(EXERCISE AIM) Copy the lines of the data below exactly, starting at the first and stopping after the line that contains "- **MySQL** en puerto 3306"; include no pictures.

(DATASET ENTRIES)
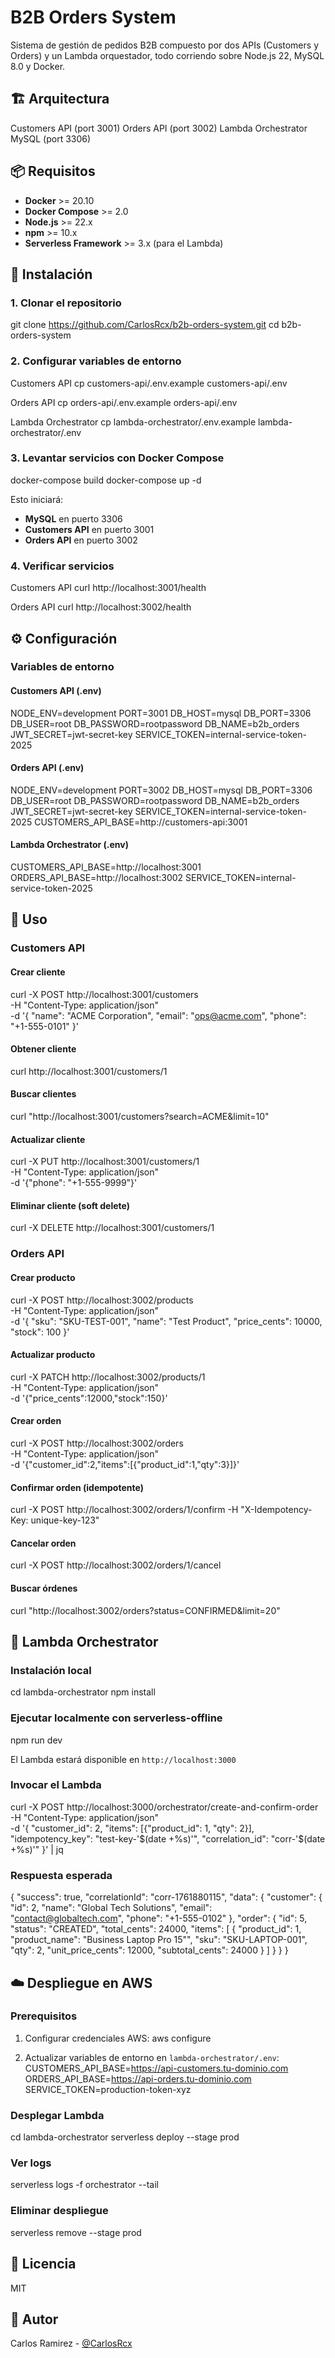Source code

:# B2B Orders System

Sistema de gestión de pedidos B2B compuesto por dos APIs (Customers y Orders) y un Lambda orquestador, todo corriendo sobre Node.js 22, MySQL 8.0 y Docker.


## 🏗️ Arquitectura
Customers API (port 3001)
Orders API (port 3002)
Lambda Orchestrator
MySQL (port 3306)

## 📦 Requisitos

- **Docker** >= 20.10
- **Docker Compose** >= 2.0
- **Node.js** >= 22.x
- **npm** >= 10.x
- **Serverless Framework** >= 3.x (para el Lambda)

## 🚀 Instalación
### 1. Clonar el repositorio
git clone https://github.com/CarlosRcx/b2b-orders-system.git
cd b2b-orders-system


### 2. Configurar variables de entorno
Customers API
cp customers-api/.env.example customers-api/.env

Orders API
cp orders-api/.env.example orders-api/.env

Lambda Orchestrator
cp lambda-orchestrator/.env.example lambda-orchestrator/.env


### 3. Levantar servicios con Docker Compose
docker-compose build
docker-compose up -d


Esto iniciará:
- **MySQL** en puerto 3306
- **Customers API** en puerto 3001
- **Orders API** en puerto 3002

### 4. Verificar servicios
Customers API
curl http://localhost:3001/health

Orders API
curl http://localhost:3002/health

## ⚙️ Configuración

### Variables de entorno

#### Customers API (.env)
NODE_ENV=development
PORT=3001
DB_HOST=mysql
DB_PORT=3306
DB_USER=root
DB_PASSWORD=rootpassword
DB_NAME=b2b_orders
JWT_SECRET=jwt-secret-key
SERVICE_TOKEN=internal-service-token-2025

#### Orders API (.env)
NODE_ENV=development
PORT=3002
DB_HOST=mysql
DB_PORT=3306
DB_USER=root
DB_PASSWORD=rootpassword
DB_NAME=b2b_orders
JWT_SECRET=jwt-secret-key
SERVICE_TOKEN=internal-service-token-2025
CUSTOMERS_API_BASE=http://customers-api:3001

#### Lambda Orchestrator (.env)
CUSTOMERS_API_BASE=http://localhost:3001
ORDERS_API_BASE=http://localhost:3002
SERVICE_TOKEN=internal-service-token-2025

## 📖 Uso
### Customers API
#### Crear cliente
curl -X POST http://localhost:3001/customers \
  -H "Content-Type: application/json" \
  -d '{
    "name": "ACME Corporation",
    "email": "ops@acme.com",
    "phone": "+1-555-0101"
  }'


#### Obtener cliente
curl http://localhost:3001/customers/1

#### Buscar clientes
curl "http://localhost:3001/customers?search=ACME&limit=10"


#### Actualizar cliente
curl -X PUT http://localhost:3001/customers/1 \
  -H "Content-Type: application/json" \
  -d '{"phone": "+1-555-9999"}'


#### Eliminar cliente (soft delete)
curl -X DELETE http://localhost:3001/customers/1


### Orders API
#### Crear producto
curl -X POST http://localhost:3002/products \
  -H "Content-Type: application/json" \
  -d '{
    "sku": "SKU-TEST-001",
    "name": "Test Product",
    "price_cents": 10000,
    "stock": 100
  }'


#### Actualizar producto
curl -X PATCH http://localhost:3002/products/1 \
  -H "Content-Type: application/json" \
  -d '{"price_cents":12000,"stock":150}'


#### Crear orden
curl -X POST http://localhost:3002/orders \
  -H "Content-Type: application/json" \
  -d '{"customer_id":2,"items":[{"product_id":1,"qty":3}]}'


#### Confirmar orden (idempotente)
curl -X POST http://localhost:3002/orders/1/confirm
-H "X-Idempotency-Key: unique-key-123"

#### Cancelar orden
curl -X POST http://localhost:3002/orders/1/cancel


#### Buscar órdenes
curl "http://localhost:3002/orders?status=CONFIRMED&limit=20"


## 🔄 Lambda Orchestrator
### Instalación local
cd lambda-orchestrator
npm install


### Ejecutar localmente con serverless-offline
npm run dev

El Lambda estará disponible en `http://localhost:3000`

### Invocar el Lambda
curl -X POST http://localhost:3000/orchestrator/create-and-confirm-order \
  -H "Content-Type: application/json" \
  -d '{
    "customer_id": 2,
    "items": [{"product_id": 1, "qty": 2}],
    "idempotency_key": "test-key-'$(date +%s)'",
    "correlation_id": "corr-'$(date +%s)'"
  }' | jq


### Respuesta esperada
{
  "success": true,
  "correlationId": "corr-1761880115",
  "data": {
    "customer": {
      "id": 2,
      "name": "Global Tech Solutions",
      "email": "contact@globaltech.com",
      "phone": "+1-555-0102"
    },
    "order": {
      "id": 5,
      "status": "CREATED",
      "total_cents": 24000,
      "items": [
        {
          "product_id": 1,
          "product_name": "Business Laptop Pro 15\"",
          "sku": "SKU-LAPTOP-001",
          "qty": 2,
          "unit_price_cents": 12000,
          "subtotal_cents": 24000
        }
      ]
    }
  }
}


## ☁️ Despliegue en AWS
### Prerequisitos
1. Configurar credenciales AWS:
aws configure

2. Actualizar variables de entorno en `lambda-orchestrator/.env`:
CUSTOMERS_API_BASE=https://api-customers.tu-dominio.com
ORDERS_API_BASE=https://api-orders.tu-dominio.com
SERVICE_TOKEN=production-token-xyz


### Desplegar Lambda
cd lambda-orchestrator
serverless deploy --stage prod


### Ver logs
serverless logs -f orchestrator --tail


### Eliminar despliegue
serverless remove --stage prod

## 📄 Licencia
MIT

## 👥 Autor
Carlos Ramirez - [@CarlosRcx](https://github.com/CarlosRcx)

(RESULT)
Source code

:# B2B Orders System

Sistema de gestión de pedidos B2B compuesto por dos APIs (Customers y Orders) y un Lambda orquestador, todo corriendo sobre Node.js 22, MySQL 8.0 y Docker.


## 🏗️ Arquitectura
Customers API (port 3001)
Orders API (port 3002)
Lambda Orchestrator
MySQL (port 3306)

## 📦 Requisitos

- **Docker** >= 20.10
- **Docker Compose** >= 2.0
- **Node.js** >= 22.x
- **npm** >= 10.x
- **Serverless Framework** >= 3.x (para el Lambda)

## 🚀 Instalación
### 1. Clonar el repositorio
git clone https://github.com/CarlosRcx/b2b-orders-system.git
cd b2b-orders-system


### 2. Configurar variables de entorno
Customers API
cp customers-api/.env.example customers-api/.env

Orders API
cp orders-api/.env.example orders-api/.env

Lambda Orchestrator
cp lambda-orchestrator/.env.example lambda-orchestrator/.env


### 3. Levantar servicios con Docker Compose
docker-compose build
docker-compose up -d


Esto iniciará:
- **MySQL** en puerto 3306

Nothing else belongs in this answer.